Emmer a déclaré que la législation vise à empêcher les bureaucrates non élus de créer un outil de surveillance financière susceptible de perturber la vie des citoyens américains. Il a également reconnu que le projet de loi codifie le décret dudent américain Donald trump visant à empêcher le développement d'une CBDC.
La Maison Blanche a défendu cette loi, affirmant qu'elle protège la confidentialité financière et les libertés constitutionnelles de chaque Américain. Le rapport dent la loi anti-CBDC comme une preuve que les États-Unis n'autorisent ni la manipulation politique ni la surveillance gouvernementale de leurs systèmes financiers.
Nanak Nihal Khalsa, cofondateur d'Holonym, a qualifié les CBDC de monnaie programmable contrôlée par l'État. Il estime que la position des États-Unis sur les CBDC ouvre la voie à la création d'alternatives ouvertes, sans autorisation et respectueuses de la vie privée.
Emmer fait un effort pour introduire une législation anti-CBDC
Le responsable américain avait tenté de présenter une loi anti-surveillance des CBDC au Congrès en 2023. Le projet de loi n'a pas été adopté par le Sénat, mais il l'a réintroduit, ciblant les efforts de la Fed en matière de monnaie numérique. Une loi phare similaire d'Emmer a été adoptée par le Congrès en juillet 2025 et attend l'approbation du Sénat.

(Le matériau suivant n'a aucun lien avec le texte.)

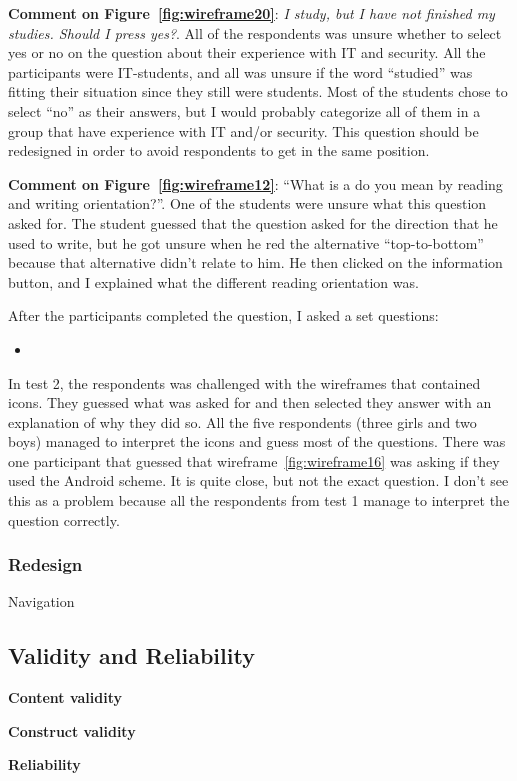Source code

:   {\bf Comment on Figure~\ref{fig:wireframe20}}: {\it I study, but I have not finished my studies. Should I press yes?}. All of the respondents was unsure whether to select yes or no on the question about their experience with IT and security. All the participants were IT-students, and all was unsure if the word ``studied'' was fitting their situation since they still were students. Most of the students chose to select ``no'' as their answers, but I would probably categorize all of them in a group that have experience with IT and/or security. This question should be redesigned in order to avoid respondents to get in the same position. 

  {\bf Comment on Figure~\ref{fig:wireframe12}}: ``What is a do you mean by reading and writing orientation?''. One of the students were unsure what this question asked for. The student guessed that the question asked for the direction that he used to write, but he got unsure when he red the alternative ``top-to-bottom'' because that alternative didn't relate to him. He then clicked on the information button, and I explained what the different reading orientation was.



  After the participants completed the question, I asked a set questions:

  \begin{itemize}
    \item 
  \end{itemize}

  In test 2, the respondents was challenged with the wireframes that contained icons. They guessed what was asked for and then selected they answer with an explanation of why they did so. All the five respondents (three girls and two boys) managed to interpret the icons and guess most of the questions. 
  There was one participant that guessed that wireframe~\ref{fig:wireframe16} was asking if they used the Android scheme. It is quite close, but not the exact question. I don't see this as a problem because all the respondents from test 1 manage to interpret the question correctly.

  \subsubsection*{Redesign}

  Navigation

  \subsection{Validity and Reliability}\label{sec:validityandreliability}

    {\bf Content validity}

    {\bf Construct validity}

    {\bf Reliability}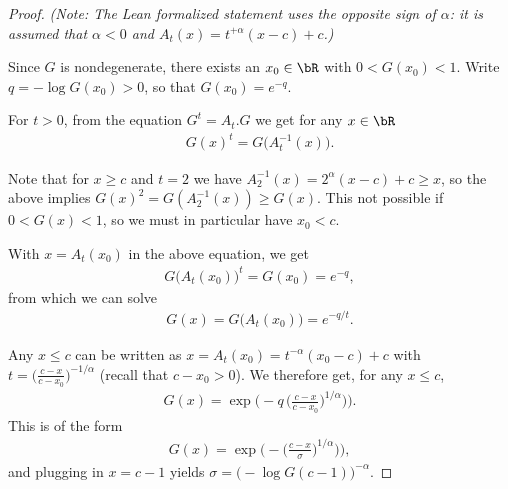 \begin{proof}

  \emph{(Note: The Lean formalized statement uses the opposite sign of $\alpha$:
  it is assumed that $\alpha < 0$ and $A_t(x) = t^{+\alpha} (x-c) + c$.)}

  Since $G$ is nondegenerate, there exists an $x_0 \in \bR$
  with $0 < G(x_0) < 1$. Write $q = -\log G(x_0) > 0$,
  so that $G(x_0) = e^{-q}$.

  For $t > 0$, from the equation $G^{t} = A_t . G$
  we get for any $x \in \bR$
  \begin{align*}
  G(x)^t = G \big( A_t^{-1}(x) \big) . %
  \end{align*}

  Note that for $x \ge c$ and $t = 2$ we have $A_2^{-1}(x) = 2^{\alpha}(x-c) + c \ge x$,
  so the above implies $G(x)^2 = G(A_2^{-1}(x)) \ge G(x)$.
  This not possible if $0 < G(x) < 1$, so we must in particular have $x_0 < c$.

  With $x = A_t(x_0)$ in the above equation, %
  we get
  \begin{align*}
    G\big( A_t(x_0) \big)^{t} = G(x_0) = e^{- q},
  \end{align*}
  from which we can solve
  \begin{align*}
    G(x) = G\big( A_t(x_0) \big) = e^{-q/t} .
  \end{align*}

  Any $x \le c$ can be written as $x = A_t(x_0) = t^{-\alpha} (x_0-c) + c$
  with $t = \big( \frac{c - x}{c - x_0} \big)^{-1/\alpha}$
  (recall that $c - x_0 > 0$).
  We therefore get, for any $x \le c$,
  \begin{align*}
    G(x) = \exp \Big( - q \, \big( \frac{c - x}{c - x_0} \big)^{1/\alpha} \big) \Big) .
  \end{align*}
  This is of the form
  \begin{align*}
    G(x) = \exp \Big( - \big( \frac{c - x}{\sigma} \big)^{1/\alpha} \big) \Big) ,
  \end{align*}
  and plugging in $x = c - 1$ yields $\sigma = \big(- \log G(c-1)\big)^{-\alpha}$.
\end{proof}


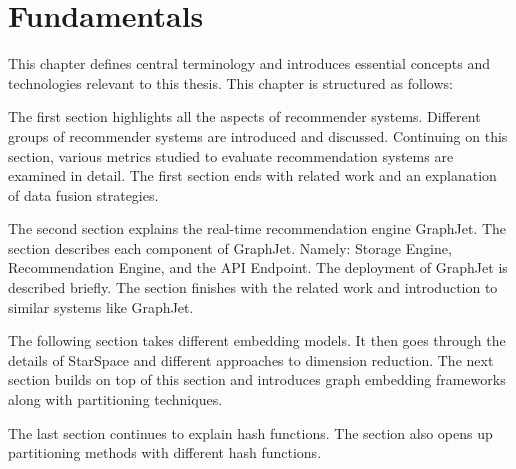 \chapter{Fundamentals}

This chapter defines central terminology and introduces essential concepts and technologies relevant to this thesis. This chapter is structured as follows:

The first section highlights all the aspects of recommender systems. Different groups of recommender systems are introduced and discussed. Continuing on this section, various metrics studied to evaluate recommendation systems are examined in detail. The first section ends with related work and an explanation of data fusion strategies.


The second section explains the real-time recommendation engine GraphJet. The section describes each component of GraphJet. Namely: Storage Engine, Recommendation Engine, and the API Endpoint. The deployment of GraphJet is described briefly. The section finishes with the related work and introduction to similar systems like GraphJet.


The following section takes different embedding models. It then goes through the details of StarSpace and different approaches to dimension reduction. The next section builds on top of this section and introduces graph embedding frameworks along with partitioning techniques.


The last section continues to explain hash functions. The section also opens up partitioning methods with different hash functions.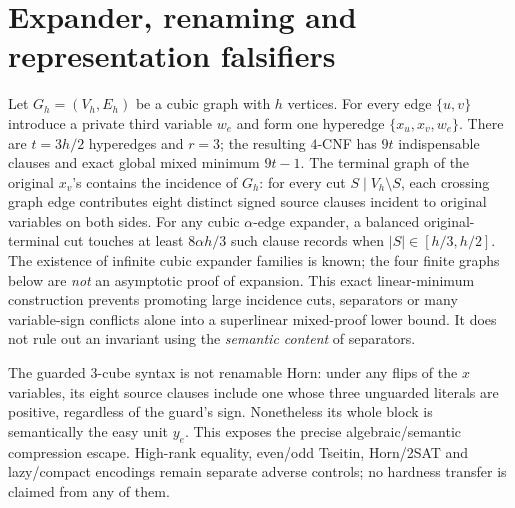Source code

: \documentclass[11pt]{article}
\begin{document}
\section*{Expander, renaming and representation falsifiers}
Let $G_h=(V_h,E_h)$ be a cubic graph with $h$ vertices. For every edge $\{u,v\}$ introduce a private third variable $w_e$ and form one hyperedge $\{x_u,x_v,w_e\}$. There are $t=3h/2$ hyperedges and $r=3$; the resulting $4$-CNF has $9t$ indispensable clauses and exact global mixed minimum $9t-1$. The terminal graph of the original $x_v$'s contains the incidence of $G_h$: for every cut $S\mid V_h\setminus S$, each crossing graph edge contributes eight distinct signed source clauses incident to original variables on both sides. For any cubic $\alpha$-edge expander, a balanced original-terminal cut touches at least $8\alpha h/3$ such clause records when $|S|\in[h/3,h/2]$. The existence of infinite cubic expander families is known; the four finite graphs below are \emph{not} an asymptotic proof of expansion. This exact linear-minimum construction prevents promoting large incidence cuts, separators or many variable-sign conflicts alone into a superlinear mixed-proof lower bound. It does not rule out an invariant using the \emph{semantic content} of separators.

The guarded $3$-cube syntax is not renamable Horn: under any flips of the $x$ variables, its eight source clauses include one whose three unguarded literals are positive, regardless of the guard's sign. Nonetheless its whole block is semantically the easy unit $y_e$. This exposes the precise algebraic/semantic compression escape. High-rank equality, even/odd Tseitin, Horn/2SAT and lazy/compact encodings remain separate adverse controls; no hardness transfer is claimed from any of them.
\end{document}
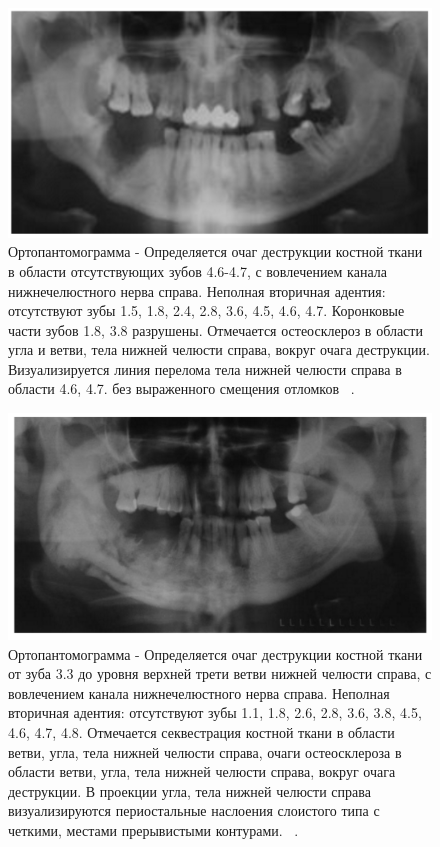 \documentclass[11pt]{article}
\begin{document}
	\begin{figure}[H]
	\centering
	\includegraphics[width=\textwidth]{optg_7}
	\caption{Ортопантомограмма - Определяется очаг деструкции костной ткани в области отсутствующих зубов 4.6-4.7, с вовлечением канала нижнечелюстного нерва справа. Неполная вторичная адентия: отсутствуют зубы 1.5, 1.8, 2.4, 2.8, 3.6, 4.5, 4.6, 4.7.	Коронковые части зубов 1.8, 3.8 разрушены. Отмечается остеосклероз в области угла и ветви, тела нижней челюсти справа, вокруг очага деструкции. Визуализируется линия перелома тела нижней челюсти справа в 
		области 4.6, 4.7. без выраженного смещения отломков ~\cite{rejr}. }
	\label{fig:optg_7}
\end{figure}

	\begin{figure}[H]
	\centering
	\includegraphics[width=\textwidth]{optg_8}
	\caption{Ортопантомограмма - Определяется очаг деструкции костной ткани от зуба 3.3 до уровня верхней трети ветви нижней челюсти справа, с вовлечением канала нижнечелюстного нерва справа. Неполная вторичная адентия: отсутствуют 
		зубы 1.1, 1.8, 2.6, 2.8, 3.6, 3.8, 4.5, 4.6, 4.7, 4.8. Отмечается секвестрация костной ткани в области ветви, угла, тела нижней челюсти справа, очаги остеосклероза в области ветви, угла, тела нижней челюсти справа, вокруг 
		очага деструкции. В проекции угла, тела нижней челюсти справа визуализируются периостальные наслоения слоистого типа с четкими, местами прерывистыми контурами.  ~\cite{rejr}. }
	\label{fig:optg_8}
	\end{figure}
\end{document}
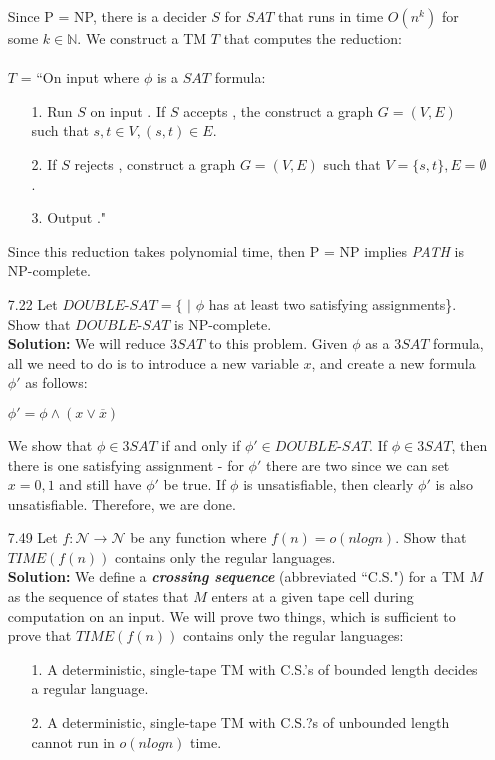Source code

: \begin{enumerate}
\par Since P = NP, there is a decider $S$ for $SAT$ that runs in time $O(n^k)$ for some $k \in \mathbb{N}$. We construct a TM $T$ that computes the reduction:
\\ \\
$T$ = ``On input \angles{\phi} where $\phi$ is a $SAT$ formula:
\begin{enumerate}
\item[1.]Run $S$ on input \angles{\phi}. If $S$ accepts \angles{\phi}, the construct a graph $G = (V, E)$ such that $s, t \in V, (s, t) \in E$.
\item[2.]If $S$ rejects \angles{\phi}, construct a graph $G = (V, E)$ such that $V = \{s, t\}, E = \emptyset$.
\item[3.]Output ."
\end{enumerate}
Since this reduction takes polynomial time, then P = NP implies \emph{PATH} is NP-complete.

\item[7.22]Let $DOUBLE$-$SAT = \{$\angles{\phi} $|$ $\phi$ has at least two satisfying assignments\}. Show that $DOUBLE$-$SAT$ is NP-complete.
\\
\textbf{Solution:} We will reduce $3SAT$ to this problem. Given $\phi$ as a $3SAT$ formula, all we need to do is to introduce a new variable $x$, and create a new formula $\phi'$ as follows:
\begin{center}
$\phi' = \phi \wedge (x \vee \overline{x})$
\end{center}
We show that $\phi \in 3SAT$ if and only if $\phi' \in DOUBLE$-$SAT$. If $\phi \in 3SAT$, then there is one satisfying assignment - for $\phi'$ there are two since we can set $x = 0, 1$ and still have $\phi'$ be true. If $\phi$ is unsatisfiable, then clearly $\phi'$ is also unsatisfiable. Therefore, we are done.

\item[7.49]Let $f: \mathcal{N} \rightarrow \mathcal{N}$ be any function where $f(n) = o(n log n)$. Show that $TIME(f(n))$ contains only the regular languages.
\\
\textbf{Solution:} We define a \textbf{\emph{crossing sequence}} (abbreviated ``C.S.") for a TM $M$ as the sequence of states that $M$ enters at a given tape cell during computation on an input. We will prove two things, which is sufficient to prove that $TIME(f(n))$ contains only the regular languages:
\begin{enumerate}
\item[1.]A deterministic, single-tape TM with C.S.'s of bounded length decides a regular language.
\item[2.]A deterministic, single-tape TM with C.S.?s of unbounded length cannot run in $o(n log n)$ time. 
\end{enumerate}


\end{enumerate}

Le sénateur Ted Cruz a également présenté en mars l'Anti-CBDC Surveillance State Act (loi sur la surveillance des CBDC) afin d'empêcher la Fed d'émettre des CBDC. Le sénateur Kevin Cramer a fait valoir qu'une monnaie numérique adossée au dollar offrait un potentiel de surveillance financière et pourrait transformer la banque centrale en banque de détail. Le sénateur Thom Tillis a également réitéré les propos de Cramer, ajoutant que le projet de loi garantirait la confidentialité financière des Américains.
Le projet de loi d'Emmer intervient à un moment où 135 pays explorent déjà les versions numériques de leur monnaie, dont plus de la moitié sont à un stade avancé de développement. Selon l'Atlantic Council, seuls 35 pays expérimentaient les CBDC en 2020, ce qui montre l'intérêt croissant des pays pour les actifs numériques adossés à des devises.
Malgré l'adoption par la Chambre des représentants de la loi anti-surveillance des CBDC par l'État, l'opposition des critiques s'est accrue, dénonçant les excès de pouvoir du gouvernement, la surveillance et les perturbations du secteur bancaire. L'American Bankers Association (ABA) estime que cette loi modifierait fondamentalement la relation entre les citoyens américains et la Fed.
Le cabinet a également fait valoir que le projet de loi pourrait perturber l'extension du crédit dans les banques, aggraver les crises économiques et de liquidité et entraver la transmission d'une politique monétaire saine. Le président dent directeur général de l'ABA, Rob Nichols, a exhorté le Sénat à adopter le projet de loi anti-CBDC présenté par Cruz pour une économie plus sûre.